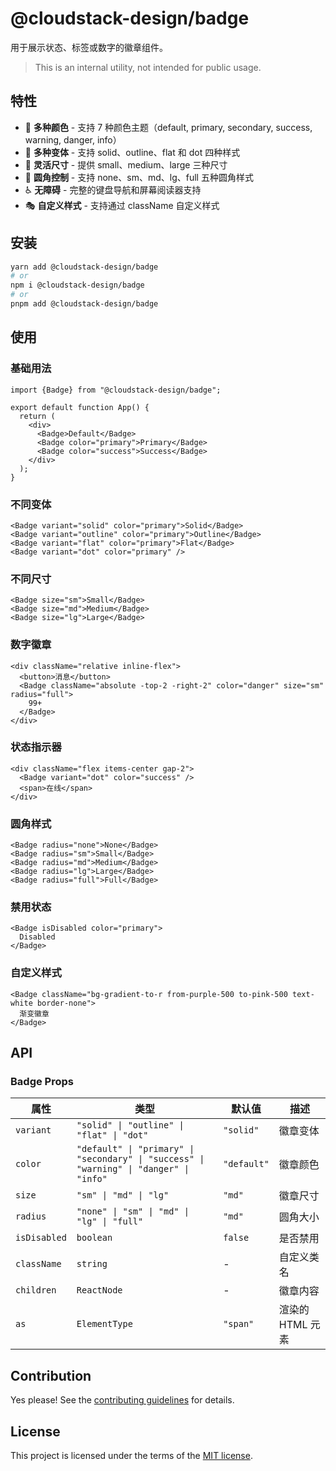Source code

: # @cloudstack-design/badge

用于展示状态、标签或数字的徽章组件。

> This is an internal utility, not intended for public usage.

## 特性

- 🎨 **多种颜色** - 支持 7 种颜色主题（default, primary, secondary, success, warning, danger, info）
- 🎯 **多种变体** - 支持 solid、outline、flat 和 dot 四种样式
- 📐 **灵活尺寸** - 提供 small、medium、large 三种尺寸
- 🔘 **圆角控制** - 支持 none、sm、md、lg、full 五种圆角样式
- ♿ **无障碍** - 完整的键盘导航和屏幕阅读器支持
- 🎭 **自定义样式** - 支持通过 className 自定义样式

## 安装

```sh
yarn add @cloudstack-design/badge
# or
npm i @cloudstack-design/badge
# or
pnpm add @cloudstack-design/badge
```

## 使用

### 基础用法

```tsx
import {Badge} from "@cloudstack-design/badge";

export default function App() {
  return (
    <div>
      <Badge>Default</Badge>
      <Badge color="primary">Primary</Badge>
      <Badge color="success">Success</Badge>
    </div>
  );
}
```

### 不同变体

```tsx
<Badge variant="solid" color="primary">Solid</Badge>
<Badge variant="outline" color="primary">Outline</Badge>
<Badge variant="flat" color="primary">Flat</Badge>
<Badge variant="dot" color="primary" />
```

### 不同尺寸

```tsx
<Badge size="sm">Small</Badge>
<Badge size="md">Medium</Badge>
<Badge size="lg">Large</Badge>
```

### 数字徽章

```tsx
<div className="relative inline-flex">
  <button>消息</button>
  <Badge className="absolute -top-2 -right-2" color="danger" size="sm" radius="full">
    99+
  </Badge>
</div>
```

### 状态指示器

```tsx
<div className="flex items-center gap-2">
  <Badge variant="dot" color="success" />
  <span>在线</span>
</div>
```

### 圆角样式

```tsx
<Badge radius="none">None</Badge>
<Badge radius="sm">Small</Badge>
<Badge radius="md">Medium</Badge>
<Badge radius="lg">Large</Badge>
<Badge radius="full">Full</Badge>
```

### 禁用状态

```tsx
<Badge isDisabled color="primary">
  Disabled
</Badge>
```

### 自定义样式

```tsx
<Badge className="bg-gradient-to-r from-purple-500 to-pink-500 text-white border-none">
  渐变徽章
</Badge>
```

## API

### Badge Props

| 属性         | 类型                                                                                    | 默认值      | 描述             |
| ------------ | --------------------------------------------------------------------------------------- | ----------- | ---------------- |
| `variant`    | `"solid" \| "outline" \| "flat" \| "dot"`                                               | `"solid"`   | 徽章变体         |
| `color`      | `"default" \| "primary" \| "secondary" \| "success" \| "warning" \| "danger" \| "info"` | `"default"` | 徽章颜色         |
| `size`       | `"sm" \| "md" \| "lg"`                                                                  | `"md"`      | 徽章尺寸         |
| `radius`     | `"none" \| "sm" \| "md" \| "lg" \| "full"`                                              | `"md"`      | 圆角大小         |
| `isDisabled` | `boolean`                                                                               | `false`     | 是否禁用         |
| `className`  | `string`                                                                                | -           | 自定义类名       |
| `children`   | `ReactNode`                                                                             | -           | 徽章内容         |
| `as`         | `ElementType`                                                                           | `"span"`    | 渲染的 HTML 元素 |

## Contribution

Yes please! See the
[contributing guidelines](https://github.com/cloudstack-tech/cloudstack-design/blob/master/CONTRIBUTING.md)
for details.

## License

This project is licensed under the terms of the
[MIT license](https://github.com/cloudstack-tech/cloudstack-design/blob/master/LICENSE).
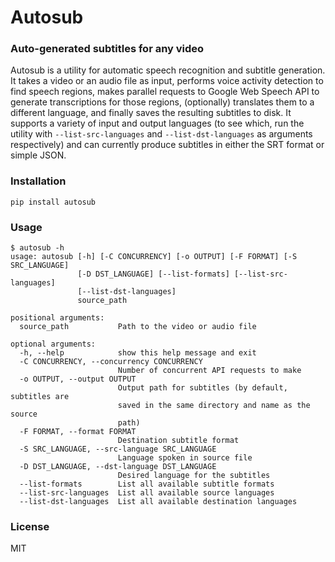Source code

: # Autosub
### Auto-generated subtitles for any video

Autosub is a utility for automatic speech recognition and subtitle generation. It takes a video or an audio file as input, performs voice activity detection to find speech regions, makes parallel requests to Google Web Speech API to generate transcriptions for those regions, (optionally) translates them to a different language, and finally saves the resulting subtitles to disk. It supports a variety of input and output languages (to see which, run the utility with `--list-src-languages` and `--list-dst-languages` as arguments respectively) and can currently produce subtitles in either the SRT format or simple JSON.

### Installation

`pip install autosub`

### Usage

```
$ autosub -h
usage: autosub [-h] [-C CONCURRENCY] [-o OUTPUT] [-F FORMAT] [-S SRC_LANGUAGE]
               [-D DST_LANGUAGE] [--list-formats] [--list-src-languages]
               [--list-dst-languages]
               source_path

positional arguments:
  source_path           Path to the video or audio file

optional arguments:
  -h, --help            show this help message and exit
  -C CONCURRENCY, --concurrency CONCURRENCY
                        Number of concurrent API requests to make
  -o OUTPUT, --output OUTPUT
                        Output path for subtitles (by default, subtitles are
                        saved in the same directory and name as the source
                        path)
  -F FORMAT, --format FORMAT
                        Destination subtitle format
  -S SRC_LANGUAGE, --src-language SRC_LANGUAGE
                        Language spoken in source file
  -D DST_LANGUAGE, --dst-language DST_LANGUAGE
                        Desired language for the subtitles
  --list-formats        List all available subtitle formats
  --list-src-languages  List all available source languages
  --list-dst-languages  List all available destination languages
```

### License

MIT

▶ [Work order]:
Give only the lines from the one holding "用于展示状态、标签或数字的徽章组件。" through the one holding "- 🎯 **多种变体** - 支持", each restated exactly as it appears above.

▶ [Exercise solution]:
用于展示状态、标签或数字的徽章组件。

> This is an internal utility, not intended for public usage.

## 特性

- 🎨 **多种颜色** - 支持 7 种颜色主题（default, primary, secondary, success, warning, danger, info）
- 🎯 **多种变体** - 支持 solid、outline、flat 和 dot 四种样式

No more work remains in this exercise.